The Re-identification Bill includes exceptions for:

  • a government agency acting in connection with the performance of the agency’s function or activity or as required by law or court order;
  • entities providing services to Commonwealth agencies for the purpose of meeting their contractual obligations to the agency that originally released the de-identified information;
  • entities that enter into agreements with the Commonwealth agency that originally released the de-identified information to perform functions or activities on behalf of that agency, where the act is done in accordance with that agreement; and
  • acts done in accordance with a ministerial exemption (which the relevant section contemplates could be used to cover cryptology or information security researchers).

What does this mean for you?

Any person or entity working with de-identified government information now needs to take extra care to ensure that this information is not re-identified, even inadvertently.
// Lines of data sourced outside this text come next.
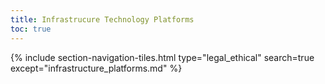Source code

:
 ```yaml
---
title: Infrastrucure Technology Platforms
toc: true
---
```


{% include section-navigation-tiles.html type="legal_ethical" search=true except="infrastructure_platforms.md" %}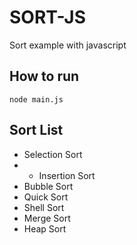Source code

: # SORT-JS
Sort example with javascript

## How to run
```shell
node main.js
```

## Sort List

- Selection Sort
- - Insertion Sort
- Bubble Sort
- Quick Sort
- Shell Sort
- Merge Sort
- Heap Sort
Anyone undertaking cryptology or information security research relating to de-identified government data should consider whether to apply for a ministerial exemption to permit their activity, particularly if the de-identified personal information included in the government data being worked on has only been encrypted or masked in a way that could be decrypted or revealed in the course of research activities.

Prior to the announcement of the Re-identification Bill, there was some concern that it could impair legitimate security research, which now appears to be well-founded given the need for researchers to specifically apply for an exemption covering their activities. We will continue to monitor the progress of the Re-identification Bill in this regard.

The timing of the Commonwealth Government’s other major proposed privacy reform, the introduction of a mandatary data breach notification scheme, is still unclear at this time. As mentioned in our previous legal update, the bill for the introduction of such a scheme is scheduled for introduction to and passage by the Commonwealth Parliament by December 1, 2016. As the introduction of the Re-Identification Bill shows, privacy reform remains high on the Government’s legislative agenda.